Dea Birkett

Big cats and acrobats

Pascal Jacob celebrates the universal appeal of jugglers, clowns and trapeze artists, from ancient Mesopotamia to the present

issue 13 October 2018

We’re celebrating 250 years of circus this year. In 1768, the retired cavalryman and entrepreneur Philip Astley, together with his trick-rider wife Patty Jones (whose act was to gallop around the ring smothered in a swarm of bees) took a piece of rope, laid it in a circle on a piece of marshy land at London’s South Bank, and filled it with astonishing acts — tumblers, acrobats, jugglers, clowns. This was the very first circus. Every circus, anywhere in the world, began at that moment. The extraordinary new art form — a collection of street acts and horse tricks, infused with spectacle and risk and set in a circle — quickly trotted off around the world. It first sailed to Dublin, then spread throughout Europe and over to America, India and Australia. There has even been a circus in Antarctica. It’s Britain’s most successful cultural export.

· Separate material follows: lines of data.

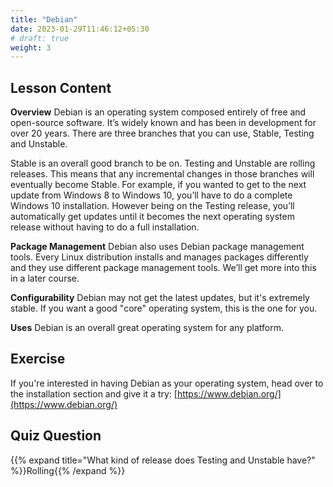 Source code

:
 ```yaml
---
title: "Debian"
date: 2023-01-29T11:46:12+05:30
# draft: true
weight: 3
---
```


## Lesson Content

**Overview**
Debian is an operating system composed entirely of free and open-source software. It’s widely known and has been in development for over 20 years. There are three branches that you can use, Stable, Testing and Unstable.

Stable is an overall good branch to be on. Testing and Unstable are rolling releases. This means that any incremental changes in those branches will eventually become Stable. For example, if you wanted to get to the next update from Windows 8 to Windows 10, you’ll have to do a complete Windows 10 installation. However being on the Testing release, you’ll automatically get updates until it becomes the next operating system release without having to do a full installation.

**Package Management**
Debian also uses Debian package management tools. Every Linux distribution installs and manages packages differently and they use different package management tools. We’ll get more into this in a later course.

**Configurability**
Debian may not get the latest updates, but it's extremely stable. If you want a good "core" operating system, this is the one for you.

**Uses**
Debian is an overall great operating system for any platform.

## Exercise

If you're interested in having Debian as your operating system, head over to the installation section and give it a try: [https://www.debian.org/](https://www.debian.org/)

## Quiz Question

{{% expand title="What kind of release does Testing and Unstable have?" %}}Rolling{{% /expand %}} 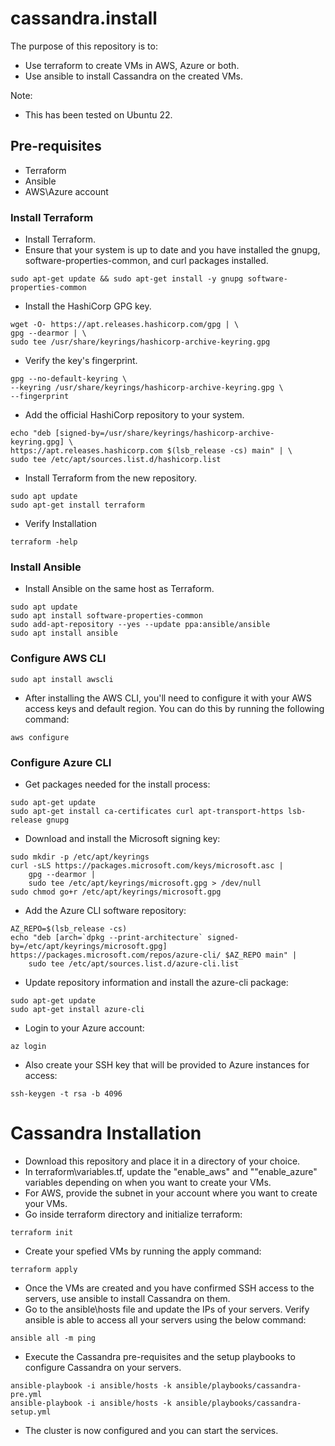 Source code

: # cassandra.install

The purpose of this repository is to:
- Use terraform to create VMs in AWS, Azure or both.
- Use ansible to install Cassandra on the created VMs.

Note:
- This has been tested on Ubuntu 22.

## Pre-requisites

- Terraform
- Ansible
- AWS\Azure account

### Install Terraform

- Install Terraform.
- Ensure that your system is up to date and you have installed the gnupg, software-properties-common, and curl packages installed.
```
sudo apt-get update && sudo apt-get install -y gnupg software-properties-common
```
- Install the HashiCorp GPG key.
```
wget -O- https://apt.releases.hashicorp.com/gpg | \
gpg --dearmor | \
sudo tee /usr/share/keyrings/hashicorp-archive-keyring.gpg
```
- Verify the key's fingerprint.
```
gpg --no-default-keyring \
--keyring /usr/share/keyrings/hashicorp-archive-keyring.gpg \
--fingerprint
```
- Add the official HashiCorp repository to your system.
```
echo "deb [signed-by=/usr/share/keyrings/hashicorp-archive-keyring.gpg] \
https://apt.releases.hashicorp.com $(lsb_release -cs) main" | \
sudo tee /etc/apt/sources.list.d/hashicorp.list
```
- Install Terraform from the new repository.
```
sudo apt update
sudo apt-get install terraform
```
- Verify Installation
```
terraform -help
```

### Install Ansible

- Install Ansible on the same host as Terraform.
```
sudo apt update
sudo apt install software-properties-common
sudo add-apt-repository --yes --update ppa:ansible/ansible
sudo apt install ansible
```

### Configure AWS CLI
```
sudo apt install awscli
```
- After installing the AWS CLI, you'll need to configure it with your AWS access keys and default region. You can do this by running the following command:
```
aws configure
```

### Configure Azure CLI
- Get packages needed for the install process:
```
sudo apt-get update
sudo apt-get install ca-certificates curl apt-transport-https lsb-release gnupg
```
- Download and install the Microsoft signing key:
```
sudo mkdir -p /etc/apt/keyrings
curl -sLS https://packages.microsoft.com/keys/microsoft.asc |
    gpg --dearmor |
    sudo tee /etc/apt/keyrings/microsoft.gpg > /dev/null
sudo chmod go+r /etc/apt/keyrings/microsoft.gpg
```
- Add the Azure CLI software repository:
```
AZ_REPO=$(lsb_release -cs)
echo "deb [arch=`dpkg --print-architecture` signed-by=/etc/apt/keyrings/microsoft.gpg] https://packages.microsoft.com/repos/azure-cli/ $AZ_REPO main" |
    sudo tee /etc/apt/sources.list.d/azure-cli.list
```
- Update repository information and install the azure-cli package:
```
sudo apt-get update
sudo apt-get install azure-cli
```
- Login to your Azure account:
```
az login
```
- Also create your SSH key that will be provided to Azure instances for access:
```
ssh-keygen -t rsa -b 4096
```

# Cassandra Installation

- Download this repository and place it in a directory of your choice.
- In terraform\variables.tf, update the "enable_aws" and ""enable_azure" variables depending on when you want to create your VMs.
- For AWS, provide the subnet in your account where you want to create your VMs.
- Go inside terraform directory and initialize terraform:
```
terraform init
```
- Create your spefied VMs by running the apply command:
```
terraform apply
```
- Once the VMs are created and you have confirmed SSH access to the servers, use ansible to install Cassandra on them.
- Go to the ansible\hosts file and update the IPs of your servers. Verify ansible is able to access all your servers using the below command:
```
ansible all -m ping
```
- Execute the Cassandra pre-requisites and the setup playbooks to configure Cassandra on your servers.
```
ansible-playbook -i ansible/hosts -k ansible/playbooks/cassandra-pre.yml
ansible-playbook -i ansible/hosts -k ansible/playbooks/cassandra-setup.yml
```
- The cluster is now configured and you can start the services.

Circus arrived in France in 1774, just six years after the first circus. French circus still flourishes, with an internationally acclaimed state-supported circus school in Chalons de Champagne and five circuses to appear concurrently this Christmas in Paris, one run by the book’s author. As Pascal Jacob points out, circus is an ‘intuitive diaspora’. A distinguished circus promoter and cultural historian, Jacob has donated his vast private collection to the French National Library. Most of the illustrations in this beautiful book — vibrant posters, architectural drawings of circus buildings and group photographic portraits of performers — come from there. These images are the stars of The Circus.

Controversially, Jacob begins his visual history not in 18th-century London, but in Mesopotamia and other ancient communities, ‘fascinated by balancing skills and great leaps in the air, feats of prowess on a tightrope or the skilful manipulation of objects’.